When everyone has access to the same models, the same capabilities, the same speed to ship, the product itself stops being the wedge. Founders find out quickly that features and functions can get matched in a quarter. Outcomes converge and if the customer squints, everything looks very same same.
So what's left? Brand!
Right now, more than any other time in marketing, IT'S A RACE TO CULTURAL RELEVANCE!
How'd we get here? I think three things broke at once.
The culture changed, the attention economy turned feral, and the categories got crowded.
We spend all day on our phones, thumbing past wars, conspiracies, and ads for things we don't need, all of it sloshing together in our slop-filled feed. Slop it up you little piggies!
AI lowered the barrier of entry -- so similarly to all the slop you see in your feed, startups are slopping up all the categories because it's easier to build and ship (shitty) products. When you look at B2B technology in the post-GPT world, every space has a dozen (often more) near-identical players. And the channels are so chaotic that the old reliable ways of reaching people are drowned in the noise. Product marketing was built for a calmer world. When every product hits parity, and every feed is a firehose, features stop being a differentiator because everyone else is making the same claim into the same void at the same time. This is why product marketing no longer works.
But it's wild because so many companies fail to recognize this, and they keep cycling through the same playbook.
When growth stalls, the instinct is to reach for a function -- a hire that will solve everything! First, it was the product marketer, because surely if the world just understood why our product was better, we'd win. Then demand gen, because we're not generating enough demand and surely growth was just a matter of spending on the right channels. Each hire was the same bet: that a single function could make up for the missing piece underneath it all. Product marketing without awareness. Demand gen without brand. Every time, the missing piece was the same one, just pushed down a level until there was nowhere left to push. And so now, FINALLY, everyone is arriving at the same realization at once.
Brand is THE thing.
Brand is THE differentiator.
Build brand first and everything else gets easier. The market has heard of you, so demand gets easier. You have their attention, so now they actually WANT to hear about your features.

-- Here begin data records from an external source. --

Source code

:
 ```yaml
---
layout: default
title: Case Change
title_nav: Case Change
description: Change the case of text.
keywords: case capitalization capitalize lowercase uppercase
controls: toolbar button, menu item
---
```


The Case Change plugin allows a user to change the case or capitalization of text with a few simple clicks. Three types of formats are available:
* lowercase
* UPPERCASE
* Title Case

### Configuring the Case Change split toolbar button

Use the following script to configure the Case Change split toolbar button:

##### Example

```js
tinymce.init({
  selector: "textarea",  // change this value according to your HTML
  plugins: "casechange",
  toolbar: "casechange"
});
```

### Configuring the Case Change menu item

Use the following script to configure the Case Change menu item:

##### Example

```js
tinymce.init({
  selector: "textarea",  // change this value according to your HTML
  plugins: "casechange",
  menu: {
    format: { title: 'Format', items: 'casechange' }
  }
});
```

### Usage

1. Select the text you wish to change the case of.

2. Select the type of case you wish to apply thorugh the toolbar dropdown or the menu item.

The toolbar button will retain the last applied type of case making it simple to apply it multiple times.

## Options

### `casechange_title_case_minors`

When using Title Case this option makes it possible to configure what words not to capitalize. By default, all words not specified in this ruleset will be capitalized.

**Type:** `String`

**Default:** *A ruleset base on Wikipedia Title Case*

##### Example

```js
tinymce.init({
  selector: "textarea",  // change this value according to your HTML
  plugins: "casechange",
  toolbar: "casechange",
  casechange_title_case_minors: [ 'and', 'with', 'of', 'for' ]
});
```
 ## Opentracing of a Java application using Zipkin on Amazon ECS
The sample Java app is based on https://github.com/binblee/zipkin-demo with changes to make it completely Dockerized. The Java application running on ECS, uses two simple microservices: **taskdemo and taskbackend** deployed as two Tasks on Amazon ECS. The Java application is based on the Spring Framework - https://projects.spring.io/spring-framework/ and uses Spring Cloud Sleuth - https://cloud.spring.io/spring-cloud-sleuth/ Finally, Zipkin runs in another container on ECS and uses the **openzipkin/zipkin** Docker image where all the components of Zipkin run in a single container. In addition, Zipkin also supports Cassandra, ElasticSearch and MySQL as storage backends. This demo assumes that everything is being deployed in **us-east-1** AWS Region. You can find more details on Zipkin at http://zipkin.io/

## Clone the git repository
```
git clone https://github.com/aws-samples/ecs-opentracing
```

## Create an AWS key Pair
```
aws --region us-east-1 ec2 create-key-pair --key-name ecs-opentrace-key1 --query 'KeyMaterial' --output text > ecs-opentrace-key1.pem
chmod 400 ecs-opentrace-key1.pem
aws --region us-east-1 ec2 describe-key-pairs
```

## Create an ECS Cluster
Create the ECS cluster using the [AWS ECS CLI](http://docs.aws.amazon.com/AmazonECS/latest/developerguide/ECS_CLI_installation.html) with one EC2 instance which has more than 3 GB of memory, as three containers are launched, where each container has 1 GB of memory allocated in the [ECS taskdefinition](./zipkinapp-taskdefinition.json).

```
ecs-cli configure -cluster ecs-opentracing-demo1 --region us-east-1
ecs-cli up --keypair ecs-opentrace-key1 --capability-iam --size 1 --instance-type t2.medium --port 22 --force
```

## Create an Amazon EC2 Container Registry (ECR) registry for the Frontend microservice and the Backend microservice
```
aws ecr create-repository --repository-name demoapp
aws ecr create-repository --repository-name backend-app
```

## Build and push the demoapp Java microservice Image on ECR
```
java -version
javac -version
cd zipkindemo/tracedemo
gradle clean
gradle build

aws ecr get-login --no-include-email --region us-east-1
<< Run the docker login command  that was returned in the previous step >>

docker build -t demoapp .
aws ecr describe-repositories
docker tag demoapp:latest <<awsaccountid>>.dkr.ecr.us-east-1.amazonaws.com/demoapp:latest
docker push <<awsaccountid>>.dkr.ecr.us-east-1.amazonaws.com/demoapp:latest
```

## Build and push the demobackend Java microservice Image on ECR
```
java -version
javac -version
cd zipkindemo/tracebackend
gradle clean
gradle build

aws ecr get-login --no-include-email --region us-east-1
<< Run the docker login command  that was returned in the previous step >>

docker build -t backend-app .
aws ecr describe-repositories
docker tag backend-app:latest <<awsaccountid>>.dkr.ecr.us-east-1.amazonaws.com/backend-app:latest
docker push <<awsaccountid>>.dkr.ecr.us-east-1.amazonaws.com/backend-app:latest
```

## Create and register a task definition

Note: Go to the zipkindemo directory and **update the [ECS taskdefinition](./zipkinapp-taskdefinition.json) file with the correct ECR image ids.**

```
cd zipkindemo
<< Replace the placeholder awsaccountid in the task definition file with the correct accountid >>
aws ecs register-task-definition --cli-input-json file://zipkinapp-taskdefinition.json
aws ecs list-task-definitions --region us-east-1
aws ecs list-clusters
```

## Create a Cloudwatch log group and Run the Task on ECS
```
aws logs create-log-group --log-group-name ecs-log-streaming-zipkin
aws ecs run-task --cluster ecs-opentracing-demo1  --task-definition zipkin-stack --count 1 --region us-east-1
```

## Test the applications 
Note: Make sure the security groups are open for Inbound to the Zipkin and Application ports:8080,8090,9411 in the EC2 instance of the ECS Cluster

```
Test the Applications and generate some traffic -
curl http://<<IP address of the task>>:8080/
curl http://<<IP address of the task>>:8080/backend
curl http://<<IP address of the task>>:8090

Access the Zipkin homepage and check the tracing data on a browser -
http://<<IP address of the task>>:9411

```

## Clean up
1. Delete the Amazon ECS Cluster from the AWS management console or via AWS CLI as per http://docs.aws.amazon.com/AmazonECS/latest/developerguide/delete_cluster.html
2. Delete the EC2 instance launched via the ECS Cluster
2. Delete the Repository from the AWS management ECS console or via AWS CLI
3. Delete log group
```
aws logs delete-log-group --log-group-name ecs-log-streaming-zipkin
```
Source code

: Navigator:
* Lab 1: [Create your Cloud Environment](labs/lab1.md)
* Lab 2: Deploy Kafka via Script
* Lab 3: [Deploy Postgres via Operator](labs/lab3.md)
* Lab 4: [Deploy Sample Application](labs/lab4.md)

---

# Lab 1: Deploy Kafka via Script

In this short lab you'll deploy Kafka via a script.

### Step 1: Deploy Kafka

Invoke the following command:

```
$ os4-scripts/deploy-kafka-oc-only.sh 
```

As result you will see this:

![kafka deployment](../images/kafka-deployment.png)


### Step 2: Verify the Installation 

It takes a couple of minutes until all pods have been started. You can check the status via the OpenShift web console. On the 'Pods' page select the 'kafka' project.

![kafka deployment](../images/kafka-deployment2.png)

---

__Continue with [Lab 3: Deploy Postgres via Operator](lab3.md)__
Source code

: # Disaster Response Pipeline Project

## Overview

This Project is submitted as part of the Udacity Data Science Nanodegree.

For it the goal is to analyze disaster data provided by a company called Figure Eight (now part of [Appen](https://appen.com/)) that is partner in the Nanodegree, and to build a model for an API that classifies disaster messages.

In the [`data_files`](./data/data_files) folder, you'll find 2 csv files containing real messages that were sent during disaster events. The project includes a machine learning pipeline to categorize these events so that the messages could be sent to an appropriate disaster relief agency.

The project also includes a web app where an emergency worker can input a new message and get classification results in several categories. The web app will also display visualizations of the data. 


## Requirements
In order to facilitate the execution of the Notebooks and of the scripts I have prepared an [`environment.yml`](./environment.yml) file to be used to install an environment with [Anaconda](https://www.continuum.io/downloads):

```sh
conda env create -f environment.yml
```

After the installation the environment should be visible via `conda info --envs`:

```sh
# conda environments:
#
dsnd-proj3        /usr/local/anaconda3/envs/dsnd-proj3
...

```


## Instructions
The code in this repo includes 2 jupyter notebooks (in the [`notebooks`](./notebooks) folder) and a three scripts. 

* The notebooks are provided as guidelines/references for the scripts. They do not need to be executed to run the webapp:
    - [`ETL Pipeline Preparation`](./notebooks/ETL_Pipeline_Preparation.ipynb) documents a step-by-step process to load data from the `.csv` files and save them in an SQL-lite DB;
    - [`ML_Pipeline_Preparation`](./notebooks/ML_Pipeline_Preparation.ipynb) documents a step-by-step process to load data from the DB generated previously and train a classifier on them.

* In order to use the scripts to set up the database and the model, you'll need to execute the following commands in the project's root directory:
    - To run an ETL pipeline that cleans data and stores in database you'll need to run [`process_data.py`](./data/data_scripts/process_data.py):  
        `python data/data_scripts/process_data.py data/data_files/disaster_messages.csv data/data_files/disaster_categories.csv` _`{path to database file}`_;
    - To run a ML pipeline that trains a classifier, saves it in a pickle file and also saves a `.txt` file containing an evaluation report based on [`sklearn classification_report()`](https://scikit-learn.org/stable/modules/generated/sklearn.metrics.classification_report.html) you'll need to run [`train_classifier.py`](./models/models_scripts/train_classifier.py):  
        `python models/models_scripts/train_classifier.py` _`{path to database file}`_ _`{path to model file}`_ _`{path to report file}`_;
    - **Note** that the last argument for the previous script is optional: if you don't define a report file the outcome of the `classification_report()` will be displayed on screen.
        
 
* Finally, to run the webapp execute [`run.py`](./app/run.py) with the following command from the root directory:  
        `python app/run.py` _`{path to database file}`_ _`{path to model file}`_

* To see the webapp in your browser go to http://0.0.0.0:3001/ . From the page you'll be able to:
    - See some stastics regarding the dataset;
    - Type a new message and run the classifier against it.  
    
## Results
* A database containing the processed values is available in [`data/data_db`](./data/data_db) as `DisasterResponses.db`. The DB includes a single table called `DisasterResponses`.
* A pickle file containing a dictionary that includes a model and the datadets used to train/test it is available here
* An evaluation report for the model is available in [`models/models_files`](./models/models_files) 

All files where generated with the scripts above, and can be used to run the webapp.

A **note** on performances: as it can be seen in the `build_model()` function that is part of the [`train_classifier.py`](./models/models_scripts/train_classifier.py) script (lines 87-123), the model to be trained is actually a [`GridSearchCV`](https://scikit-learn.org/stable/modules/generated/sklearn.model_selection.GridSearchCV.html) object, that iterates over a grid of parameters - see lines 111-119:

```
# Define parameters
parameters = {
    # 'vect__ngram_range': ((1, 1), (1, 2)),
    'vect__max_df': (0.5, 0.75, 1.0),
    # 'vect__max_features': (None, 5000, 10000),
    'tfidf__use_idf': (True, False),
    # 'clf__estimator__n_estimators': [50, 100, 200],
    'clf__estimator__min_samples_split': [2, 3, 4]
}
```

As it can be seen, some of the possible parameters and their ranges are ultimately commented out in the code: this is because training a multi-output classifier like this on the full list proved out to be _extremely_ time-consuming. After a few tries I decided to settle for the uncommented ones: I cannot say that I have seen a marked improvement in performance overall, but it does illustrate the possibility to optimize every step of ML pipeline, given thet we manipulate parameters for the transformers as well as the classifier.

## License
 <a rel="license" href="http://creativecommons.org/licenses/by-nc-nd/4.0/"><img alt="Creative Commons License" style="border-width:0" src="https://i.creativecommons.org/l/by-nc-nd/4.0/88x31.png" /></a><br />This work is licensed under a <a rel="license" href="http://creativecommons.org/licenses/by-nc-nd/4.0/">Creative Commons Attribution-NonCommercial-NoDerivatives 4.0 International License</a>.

But in B2B tech, brand was always last. A complete afterthought. The thing you maybe tried once the "real" growth levers were exhausted. We just need BETTER product marketing! We just need to GENERATE DEMAND! 🥴
In 2026, it's none of that. It's about attention, and nobody has any of it(!), so you have to earn it through emotional connection, humor, storytelling, the right narrative and visual identity that isn't shit. That's the work only brand can do. The order was always backwards. The layer everyone treated as the finishing touch turns out to be the foundation, and the companies that figure it out first own their categories.
New categories are emerging faster than ever, new products inventing new spaces overnight. And the first company to create real cultural relevance and ubiquity within a category wins. Not the one with the best features. Not the one with the cleanest demo or the most impressive benchmark. The one that owns the category in the collective mind, the way Clay owns GTM engineering and Lovable owns vibe coding.
It's awareness. It's virality. It's the network effect of being the name people say when they describe the category or the problem. Once you own that, the features become table stakes and the brand becomes the moat.